The gap between pharmacy capacity and pharmacy utilization in work requirement implementation reflects a broader pattern: policy designed without considering where patients actually are. Work requirement navigation resources concentrate in government offices, community organizations, and healthcare facilities. Pharmacies, where Medicaid patients appear monthly with predictable regularity, remain outside the navigation infrastructure.

States building work requirement implementation systems have an opportunity to leverage pharmacy touchpoints. Real-time eligibility alerts could trigger navigation referrals. Medication profiles could flag exemption candidates. MTM encounters could incorporate work requirement counseling. Pharmacy waiting areas could distribute information. Partnerships could position CBOs and MCO representatives in pharmacy settings.

None of this will happen automatically.
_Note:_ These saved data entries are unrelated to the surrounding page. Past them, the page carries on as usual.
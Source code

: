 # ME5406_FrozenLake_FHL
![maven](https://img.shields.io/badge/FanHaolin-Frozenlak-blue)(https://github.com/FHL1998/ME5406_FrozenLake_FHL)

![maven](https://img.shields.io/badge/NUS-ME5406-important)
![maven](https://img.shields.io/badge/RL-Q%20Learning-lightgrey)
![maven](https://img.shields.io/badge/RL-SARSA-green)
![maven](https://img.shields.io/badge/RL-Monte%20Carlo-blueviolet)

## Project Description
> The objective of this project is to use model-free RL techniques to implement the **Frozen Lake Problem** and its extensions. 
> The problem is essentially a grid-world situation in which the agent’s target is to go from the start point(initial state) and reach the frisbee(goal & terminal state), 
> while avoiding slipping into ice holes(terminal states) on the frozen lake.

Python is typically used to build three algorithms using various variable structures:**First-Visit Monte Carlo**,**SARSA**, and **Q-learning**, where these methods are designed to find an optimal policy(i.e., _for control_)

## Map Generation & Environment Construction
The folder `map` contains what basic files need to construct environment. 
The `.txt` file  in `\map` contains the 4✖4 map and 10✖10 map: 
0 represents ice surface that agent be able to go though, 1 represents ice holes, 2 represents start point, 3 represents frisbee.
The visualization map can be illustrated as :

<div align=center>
Pharmacies are businesses operating under economic constraints. Pharmacists are professionals with full workloads. Building pharmacy-based work requirement support requires intentional design, adequate reimbursement, and integration with broader navigation infrastructure. But the potential is substantial. Millions of Medicaid recipients visit pharmacies monthly. Those visits could become touchpoints for work requirement support if anyone decides to leverage them.